ERROR’S ECHO
In this series we take a look back at some of the most notorious errors and
heresies that have threatened the church over the centuries, as well as the subtle (and not so subtle) ways in which those false teachings continue to haunt 21st century thought and theology.
On one occasion while in the region of Caesarea Philippi, Jesus posed this vital question to His disciples: “Who do men say that I, the Son of Man, am?” (Matthew 16:13) The answers reported were many and varied—and wrong. The question continued to be answered throughout history in various strange and surprising ways.
When we present the true and Biblical identity of Christ in our modern world, we are most often compelled to defend the true divinity of Jesus, the God-man, against skeptical attacks. No one much questions His true humanity. This was not the case in the early church of the ancient world. Nor always in our modern world, as we will see.
The basic belief of docetism (from a Greek word meaning “seem” or “appear,”) is that Jesus seemed truly human, but really wasn’t. The more extreme docetists considered Jesus a mere phantom, without a real body. Others conceded that Jesus had some sort of heavenly, non-natural body. Still others believed that a man (Jesus) was inhabited at his birth or Baptism by a divine spirit being (Christ) and then abandoned just before His passion.

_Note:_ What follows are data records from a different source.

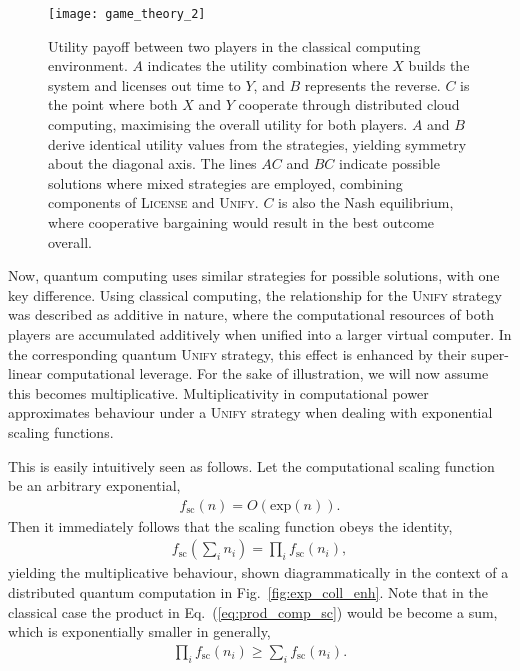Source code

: \begin{figure}[!htbp]
\texttt{[image: game\_theory\_2]}
\captionspacefig \caption{Utility payoff between two players in the classical computing environment. $A$ indicates the utility combination where $X$ builds the system and licenses out time to $Y$, and $B$ represents the reverse. $C$ is the point where both $X$ and $Y$ cooperate through distributed cloud computing, maximising the overall utility for both players. $A$ and $B$ derive identical utility values from the strategies, yielding symmetry about the diagonal axis. The lines $AC$ and $BC$ indicate possible solutions where mixed strategies  are employed, combining components of \textsc{License} and \textsc{Unify}. $C$ is also the Nash equilibrium, where cooperative bargaining would result in the best outcome overall.}\label{fig:game_theory_2}
\end{figure}

Now, quantum computing uses similar strategies for possible solutions, with one key difference. Using classical computing, the relationship for the \textsc{Unify} strategy was described as additive in nature, where the computational resources of both players are accumulated additively when unified into a larger virtual computer. In the corresponding quantum \textsc{Unify} strategy, this effect is enhanced by their super-linear computational leverage. For the sake of illustration, we will now assume this becomes multiplicative. Multiplicativity in computational power approximates behaviour under a \textsc{Unify} strategy when dealing with exponential scaling functions.

This is easily intuitively seen as follows. Let the computational scaling function be an arbitrary exponential,
\begin{align}
f_\mathrm{sc}(n) = O(\mathrm{exp}(n)).	
\end{align}
Then it immediately follows that the scaling function obeys the identity,
\begin{align}\label{eq:prod_comp_sc}
	f_\mathrm{sc}\left(\sum_i n_i \right) = \prod_i f_\mathrm{sc}(n_i),
\end{align}
yielding the multiplicative behaviour, shown diagrammatically in the context of a distributed quantum computation in Fig.~\ref{fig:exp_coll_enh}. Note that in the classical case the product in Eq.~(\ref{eq:prod_comp_sc}) would be become a sum, which is exponentially smaller in generally,
\begin{align}
	\prod_i f_\mathrm{sc}(n_i) \geq \sum_i f_\mathrm{sc}(n_i).
\end{align}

We cannot point with any certainty to a single individual as the originator of these strange notions. No sect took this name or championed this heresy as their distinguishing mark. Rather these ideas were somewhat widely spread, wherever gnosticism arose, or a false piety sought to protect Jesus from what they thought was the contamination of fleshliness. These notions troubled the early church for centuries. This heresy was expressly condemned at the Council of Nicaea in AD 325, the same council that gave us the Nicene Creed.

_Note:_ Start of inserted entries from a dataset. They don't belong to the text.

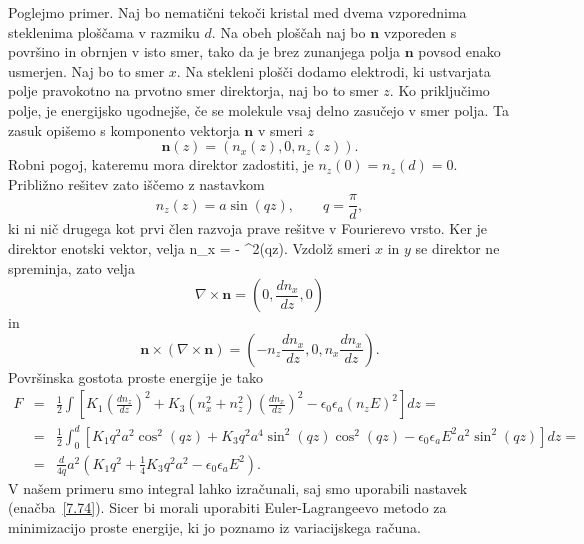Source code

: Poglejmo primer. Naj bo nematični tekoči kristal med dvema vzporednima
steklenima ploščama v razmiku $d$. Na obeh ploščah naj bo $\mathbf{n}$ vzporeden
s površino in obrnjen v isto smer, tako da je brez zunanjega 
polja $\mathbf{n}$ povsod enako usmerjen. Naj bo to smer $x$.
Na stekleni plošči dodamo elektrodi, ki ustvarjata polje pravokotno na 
prvotno smer direktorja, naj bo to smer $z$.
Ko priključimo polje, je energijsko ugodnejše, če
se molekule vsaj delno zasučejo v smer polja. Ta zasuk opišemo s
komponento vektorja $\mathbf{n}$ v smeri $z$
\begin{equation}
\mathbf{n}(z)=(n_{x}(z),0,n_{z}(z)).
\label{7.73}
\end{equation}
Robni pogoj, kateremu mora direktor zadostiti,
je $n_{z}(0)=n_{z}(d)=0$. Približno rešitev zato iščemo z nastavkom 
\begin{equation}
n_{z}(z)=a\sin (qz), \qquad q=\frac{\pi}{d},
\label{7.74}
\end{equation}
ki ni nič drugega kot prvi člen razvoja prave rešitve v Fourierevo vrsto.
Ker je direktor enotski vektor, velja
\beq
n_x =   - \sin^2(qz).
\eeq
Vzdolž smeri $x$ in $y$ se direktor ne spreminja, zato velja
\begin{equation}
\nabla\times\mathbf{n}=(0,\frac{dn_{x}}{dz},0)
\label{7.75}
\end{equation}
 in 
\begin{equation}
\mathbf{n}\times(\nabla\times\mathbf{n})=(-n_{z}\frac{dn_{x}}{dz},0,
n_{x}\frac{dn_{x}}{dz}).
\label{7.76}
\end{equation}
Površinska gostota proste energije je tako 
\begin{eqnarray}
F & = & \frac{1}{2}\int\left[K_{1}\left(\frac{dn_{z}}{dz}\right)^{2}+K_{3}(n_x^2+n_{z}^{2})
\left(\frac{dn_{x}}{dz}\right)^{2}-
\epsilon_{0}\epsilon_{a}(n_{z}E)^{2}\right]dz=\nonumber \\
 & = & \frac{1}{2}\int_{0}^{d}
 [K_{1}q^{2}a^{2}\cos^{2}(qz)+K_{3}q^{2}a^{4}\sin^{2}(qz)\cos^2(qz)-
 \epsilon_{0}\epsilon_{a}E^2a^{2}\sin^{2}(qz)]dz=\nonumber \\
 & = & \frac{d}{4q}a^2\left( K_{1}q^{2}+\frac{1}{4}K_{3}q^{2}a^2-\epsilon_{0}\epsilon_{a}E^2\right).
\end{eqnarray}
V našem primeru smo integral lahko izračunali, saj smo uporabili nastavek (enačba~\ref{7.74}).
Sicer bi morali uporabiti Euler-Lagrangeevo metodo za minimizacijo proste energije, ki 
jo poznamo iz variacijskega računa.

Why would the church care about such things? Sure, it’s a weird belief system, but is there any real harm if someone buys into it? Yes, indeed! Deadly harm! One early church father summed it up this way: “[If] Christ’s flesh is now discovered to be a lie, it follows that all things which were done by the flesh of Christ were done untruly.” If Christ did not truly die, there is no real redemption, no actual atonement, no physical resurrection, and “your faith is futile; you are still in your sins.” (1 Corinthians 15:17) John warned that to deny that Jesus has come in the flesh is to have the spirit of antichrist.
Sadly, docetism still has appeal.
Christian Science, the invention of Mary Baker Eddy, teaches that sickness and death are illusions. She said, “Disease is an experience of a so-called mortal mind. It is fear made manifest on the body.” “Spirit is the real and eternal; matter is the unreal and temporal.” “Health is not a condition of matter, but of Mind.” Whatever that means, it denies the material world as we understand it.

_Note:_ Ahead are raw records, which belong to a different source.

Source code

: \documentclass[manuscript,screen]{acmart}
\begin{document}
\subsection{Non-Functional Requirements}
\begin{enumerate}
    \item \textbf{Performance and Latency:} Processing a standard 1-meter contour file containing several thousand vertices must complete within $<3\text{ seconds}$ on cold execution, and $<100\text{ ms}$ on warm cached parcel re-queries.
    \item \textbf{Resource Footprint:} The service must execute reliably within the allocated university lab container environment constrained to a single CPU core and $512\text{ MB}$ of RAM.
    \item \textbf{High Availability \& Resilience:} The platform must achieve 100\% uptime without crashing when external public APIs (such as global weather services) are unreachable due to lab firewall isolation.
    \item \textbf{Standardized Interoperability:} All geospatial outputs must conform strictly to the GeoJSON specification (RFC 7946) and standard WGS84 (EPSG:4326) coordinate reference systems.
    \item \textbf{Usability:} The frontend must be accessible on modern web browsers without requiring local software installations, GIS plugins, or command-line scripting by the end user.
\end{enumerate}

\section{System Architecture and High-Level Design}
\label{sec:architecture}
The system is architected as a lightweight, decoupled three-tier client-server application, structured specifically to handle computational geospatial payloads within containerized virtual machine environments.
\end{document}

New Age practitioners exalt our supposed divinity within at the expense of our material reality. The climax of a bestseller from a while ago, The Celestine Prophecy, has people simply disappearing into a higher reality after altering the material realities of their lives by the power of their mind.
There are mainstream theologians who cheerfully jettison the physical resurrection of Jesus, arguing that this event happened outside of human history. His truly human experience for us and in our place is not seen as vital.
Even the birth of Christ is touched by docetic views when is it believed by some that His was not a natural birth, but that He simply passed through the womb and skin enclosing Him, like a ghost through walls.
We live in a material world, and our Savior fully entered into that world for us. To separate Him from that existence is to deny that He is our Brother. The message of Christmas is then lost, for Jesus is no longer Immanuel, God with us.
Norman Greve is pastor of St. Peter’s Evangelical Lutheran Church in Iron River, Michigan.